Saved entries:

◆ ◆ ◆

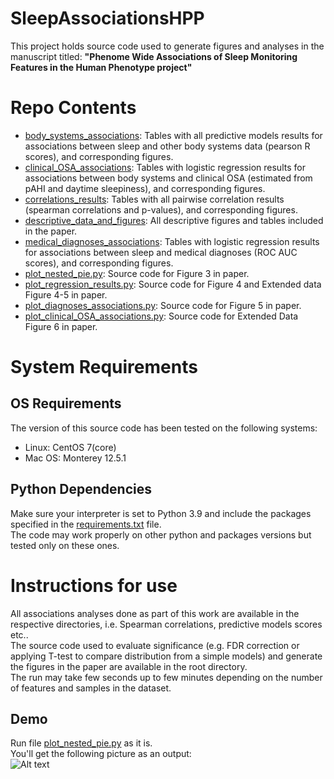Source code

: # SleepAssociationsHPP
This project holds source code used to generate figures and analyses in the manuscript titled: **"Phenome Wide Associations of Sleep Monitoring Features in the Human Phenotype project"**

# Repo Contents
- [body_systems_associations](./body_systems_associations): Tables with all predictive models results for associations between sleep and other body systems data (pearson R scores), and corresponding figures.
- [clinical_OSA_associations](./clinical_OSA_associations): Tables with logistic regression results for associations between body systems and clinical OSA (estimated from pAHI and daytime sleepiness), and corresponding figures.
- [correlations_results](./correlations_results): Tables with all pairwise correlation results (spearman correlations and p-values), and corresponding figures.
- [descriptive_data_and_figures](./descriptive_data_and_figures): All descriptive figures and tables included in the paper.
- [medical_diagnoses_associations](./medical_diagnoses_associations): Tables with logistic regression results for associations between sleep and medical diagnoses (ROC AUC scores), and corresponding figures.
- [plot_nested_pie.py](./plot_nested_pie.py): Source code for Figure 3 in paper.
- [plot_regression_results.py](./plot_regression_results.py): Source code for Figure 4 and Extended data Figure 4-5 in paper.
- [plot_diagnoses_associations.py](./plot_diagnoses_associations.py): Source code for Figure 5 in paper.
- [plot_clinical_OSA_associations.py](./plot_clinical_OSA_associations.py): Source code for Extended Data Figure 6 in paper.

# System Requirements
## OS Requirements
The version of this source code has been tested on the following systems:   
- Linux: CentOS 7(core)  
- Mac OS: Monterey 12.5.1   

## Python Dependencies
Make sure your interpreter is set to Python 3.9 and include the packages specified in the [requirements.txt](./requirements.txt) file.    
The code may work properly on other python and packages versions but tested only on these ones.   

# Instructions for use
All associations analyses done as part of this work are available in the respective directories, i.e. Spearman correlations, predictive models scores etc..    
The source code used to evaluate significance (e.g. FDR correction or applying T-test to compare distribution from a simple models) and generate the figures in the paper are available in the root directory.     
The run may take few seconds up to few minutes depending on the number of features and samples in the dataset.   

## Demo
Run file [plot_nested_pie.py](./plot_nested_pie.py) as it is.   
You'll get the following picture as an output:   
![Alt text](./correlations_results/nested_pie-correlations.png)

◆ ◆ ◆

Your instructions:
Reproduce, word for word and in full, only the lines above that start at the line with "AUC scores), and corresponding figures." and run through the line with "- [plot_nested_pie.py](./plot_nested_pie.py): Source", both ends included.

Expected answer:
- [medical_diagnoses_associations](./medical_diagnoses_associations): Tables with logistic regression results for associations between sleep and medical diagnoses (ROC AUC scores), and corresponding figures.
- [plot_nested_pie.py](./plot_nested_pie.py): Source code for Figure 3 in paper.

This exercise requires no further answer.